Published online Oct 26, 2021. doi: 10.4330/wjc.v13.i10.593
Peer-review started: January 24, 2021
First decision: February 28, 2021
Revised: March 7, 2021
Accepted: September 17, 2021
Article in press: September 17, 2021
Published online: October 26, 2021
Processing time: 269 Days and 10.3 Hours
We report a patient who was diagnosed with toxic myopericarditis secondary to hydrocarbon abuse using cardiac magnetic resonance imaging (CMR).
A 25-year-old male presented to emergency department with chest pain for 3 d. Patient also reported sniffing hydrocarbon containing inhalant for the last 1 year. Labs showed elevated troponin and electrocardiography was suggestive of acute pericarditis. Echocardiogram showed left ventricular (LV) ejection fraction (EF) of 40%. Given patient’s troponin elevation and reduced EF, cardiac catheterization was performed which showed normal coronaries. CMR was performed for myocardial infarction with non-obstructive coronary arteries evaluation. CMR showed borderline LV function with edema in mid and apical LV suggestive of myocarditis.
CMR can be used to diagnose toxic myopericarditis secondary to hydrocarbon abuse.
Core Tip: Inhalant abuse has been rampant in the United States population in the last 2 decades. Cardiac manifestations of hydrocarbon inhalant abuse are not well reported. We report a case of myopericarditis in a patient with inhalant abuse. We also describe the role of Cardiac Magnetic Resonance Imaging in diagnosis and treatment of these patients.
- Citation: Jolly G, Dacosta Davis S, Ali S, Bitterman L, Saunders A, Kazbour H, Parwani P. Cardiac involvement in hydrocarbon inhalant toxicity — role of cardiac magnetic resonance imaging: A case report. World J Cardiol 2021; 13(10): 593-598
- URL: https://www.wjgnet.com/1949-8462/full/v13/i10/593.htm
- DOI: https://dx.doi.org/10.4330/wjc.v13.i10.593
Inhalant abuse has been rampant in the United States population in the last 2 decades[1,2]. Commonly used domestic and industrial items including hair spray, spot remover, PC cleaner and glues have hydrocarbon constituents like dimethyl ether and hydrofluorocarbons. We present our patient who has a longstanding history of huffing dust off, (the propellant cleaner which has difluoroethane as the active hydrocarbon ingredient) who developed myopericarditis with systolic dysfunction. We also discuss the role of Cardiac Magnetic Resonance Imaging in diagnosing and prognosticating in these patients.

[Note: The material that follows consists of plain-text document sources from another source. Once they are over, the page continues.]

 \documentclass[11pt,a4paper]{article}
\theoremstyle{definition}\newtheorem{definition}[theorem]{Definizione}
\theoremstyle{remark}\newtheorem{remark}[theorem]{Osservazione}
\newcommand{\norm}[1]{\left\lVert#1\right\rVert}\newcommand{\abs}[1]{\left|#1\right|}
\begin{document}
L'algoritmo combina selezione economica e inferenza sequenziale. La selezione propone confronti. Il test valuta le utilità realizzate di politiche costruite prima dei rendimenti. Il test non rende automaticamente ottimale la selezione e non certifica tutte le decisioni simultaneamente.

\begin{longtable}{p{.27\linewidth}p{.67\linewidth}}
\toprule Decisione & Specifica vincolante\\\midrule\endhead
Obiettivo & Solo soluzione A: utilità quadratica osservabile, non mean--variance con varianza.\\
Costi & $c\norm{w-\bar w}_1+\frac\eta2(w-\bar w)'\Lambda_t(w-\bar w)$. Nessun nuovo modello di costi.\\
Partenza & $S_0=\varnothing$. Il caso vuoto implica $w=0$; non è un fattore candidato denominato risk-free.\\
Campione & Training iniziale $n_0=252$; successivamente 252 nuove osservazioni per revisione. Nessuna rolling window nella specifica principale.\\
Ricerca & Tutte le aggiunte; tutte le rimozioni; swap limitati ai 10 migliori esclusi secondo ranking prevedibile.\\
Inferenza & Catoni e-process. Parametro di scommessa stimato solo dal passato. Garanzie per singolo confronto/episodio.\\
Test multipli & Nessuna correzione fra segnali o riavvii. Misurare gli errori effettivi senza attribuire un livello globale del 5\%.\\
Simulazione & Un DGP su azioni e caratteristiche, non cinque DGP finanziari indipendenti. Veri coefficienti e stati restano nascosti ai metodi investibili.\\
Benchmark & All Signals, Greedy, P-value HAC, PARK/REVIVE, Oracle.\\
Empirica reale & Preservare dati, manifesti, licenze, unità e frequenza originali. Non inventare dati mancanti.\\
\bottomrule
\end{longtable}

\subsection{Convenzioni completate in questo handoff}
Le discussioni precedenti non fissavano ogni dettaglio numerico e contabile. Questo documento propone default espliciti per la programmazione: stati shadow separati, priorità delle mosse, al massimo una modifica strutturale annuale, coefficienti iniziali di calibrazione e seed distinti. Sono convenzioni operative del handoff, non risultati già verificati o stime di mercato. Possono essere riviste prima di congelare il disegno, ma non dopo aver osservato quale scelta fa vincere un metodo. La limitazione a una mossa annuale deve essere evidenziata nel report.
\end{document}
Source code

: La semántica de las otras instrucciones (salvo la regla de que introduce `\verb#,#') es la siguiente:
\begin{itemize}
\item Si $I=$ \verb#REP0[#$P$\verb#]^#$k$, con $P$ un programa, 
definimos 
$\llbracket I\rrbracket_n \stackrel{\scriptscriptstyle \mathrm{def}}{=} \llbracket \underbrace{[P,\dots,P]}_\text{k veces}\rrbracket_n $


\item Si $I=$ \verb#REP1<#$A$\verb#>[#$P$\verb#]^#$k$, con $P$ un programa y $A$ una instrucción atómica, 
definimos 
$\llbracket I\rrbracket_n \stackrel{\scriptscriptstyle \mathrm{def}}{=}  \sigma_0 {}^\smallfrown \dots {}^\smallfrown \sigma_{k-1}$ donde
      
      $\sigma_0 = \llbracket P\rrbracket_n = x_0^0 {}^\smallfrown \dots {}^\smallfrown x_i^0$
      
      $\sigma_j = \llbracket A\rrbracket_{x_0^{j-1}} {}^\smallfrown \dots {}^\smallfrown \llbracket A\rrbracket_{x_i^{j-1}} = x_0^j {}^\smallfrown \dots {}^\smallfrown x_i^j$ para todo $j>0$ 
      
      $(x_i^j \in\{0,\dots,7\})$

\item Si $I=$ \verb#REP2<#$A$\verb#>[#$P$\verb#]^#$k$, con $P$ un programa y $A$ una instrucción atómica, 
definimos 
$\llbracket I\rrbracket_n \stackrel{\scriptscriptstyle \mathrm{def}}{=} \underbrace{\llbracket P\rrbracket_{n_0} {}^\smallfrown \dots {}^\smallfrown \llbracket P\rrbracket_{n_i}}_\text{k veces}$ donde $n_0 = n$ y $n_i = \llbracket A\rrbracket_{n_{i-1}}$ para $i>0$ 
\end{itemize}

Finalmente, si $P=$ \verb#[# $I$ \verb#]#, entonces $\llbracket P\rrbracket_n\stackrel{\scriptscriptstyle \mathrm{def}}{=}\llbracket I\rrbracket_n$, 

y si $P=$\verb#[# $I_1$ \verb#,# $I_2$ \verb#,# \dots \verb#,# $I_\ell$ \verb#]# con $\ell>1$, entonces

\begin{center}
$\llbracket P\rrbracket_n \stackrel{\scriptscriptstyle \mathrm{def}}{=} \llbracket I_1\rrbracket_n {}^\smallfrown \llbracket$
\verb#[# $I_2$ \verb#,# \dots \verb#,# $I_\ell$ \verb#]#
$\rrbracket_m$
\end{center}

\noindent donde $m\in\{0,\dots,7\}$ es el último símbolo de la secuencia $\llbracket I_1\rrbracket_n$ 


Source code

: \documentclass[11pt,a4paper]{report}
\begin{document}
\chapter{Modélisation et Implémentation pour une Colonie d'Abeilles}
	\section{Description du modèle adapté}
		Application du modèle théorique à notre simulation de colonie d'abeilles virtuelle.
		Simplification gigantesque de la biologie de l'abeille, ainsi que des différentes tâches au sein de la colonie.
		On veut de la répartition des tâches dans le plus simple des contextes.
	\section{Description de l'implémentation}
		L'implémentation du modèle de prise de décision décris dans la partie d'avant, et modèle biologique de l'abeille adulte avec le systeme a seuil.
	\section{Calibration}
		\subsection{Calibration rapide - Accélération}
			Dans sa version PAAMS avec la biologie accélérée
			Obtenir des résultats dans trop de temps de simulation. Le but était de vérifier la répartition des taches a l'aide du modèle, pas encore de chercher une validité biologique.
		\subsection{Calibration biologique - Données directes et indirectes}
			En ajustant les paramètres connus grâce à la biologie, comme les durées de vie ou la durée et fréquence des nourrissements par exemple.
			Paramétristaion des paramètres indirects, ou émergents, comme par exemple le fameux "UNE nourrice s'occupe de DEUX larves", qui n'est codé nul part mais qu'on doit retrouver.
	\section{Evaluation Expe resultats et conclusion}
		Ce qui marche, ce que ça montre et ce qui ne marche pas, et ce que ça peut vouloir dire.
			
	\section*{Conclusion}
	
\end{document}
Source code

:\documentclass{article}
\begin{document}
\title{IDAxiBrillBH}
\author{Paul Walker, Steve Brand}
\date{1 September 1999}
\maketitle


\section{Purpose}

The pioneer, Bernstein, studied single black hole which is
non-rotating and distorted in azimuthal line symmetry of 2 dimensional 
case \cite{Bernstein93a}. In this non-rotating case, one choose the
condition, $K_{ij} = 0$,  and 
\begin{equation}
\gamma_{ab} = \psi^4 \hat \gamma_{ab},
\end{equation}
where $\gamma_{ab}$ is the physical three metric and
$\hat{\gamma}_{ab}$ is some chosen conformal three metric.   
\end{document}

Chest pain, nausea and vomiting × 3 d.
A 25-year-old male patient with no prior medical history presented to the emergency department with chest pain, nausea and vomiting × 3 d. He described sharp, intermittent chest pain that is sub sternal, radiating to the back and left arm for last 3 d. His pain is worse upon leaning forward and worse with deep inspiration. He also had multiple episodes of nausea and vomiting with an episode of coffee-ground emesis. Patient reported long-term abuse of hydrocarbon containing inhalant (PC keyboard dust off) for the last 1 year. He used to huff 2 cans of dust off at the same time to achieve a hallucinogenic effect along with marijuana use. One week prior to admission, he reported increased use (10 cans/d).
History of intracranial aneurysm rupture in father.
The patient’s heart rate was 112 bpm, respiratory rate was 15 breaths per minute, blood pressure was 114/73 mmHg and oxygen saturation on room air was 99%. His body mass index (BMI) was 37 kg/m2. Cardiac examination revealed a regular rate and rhythm, and no jugular venous distention with mild chest wall tenderness. Erythematous, non-scaling lesions were noted on the chest wall, arm and lips. Abdominal examination revealed right upper quadrant and bilateral flank tenderness.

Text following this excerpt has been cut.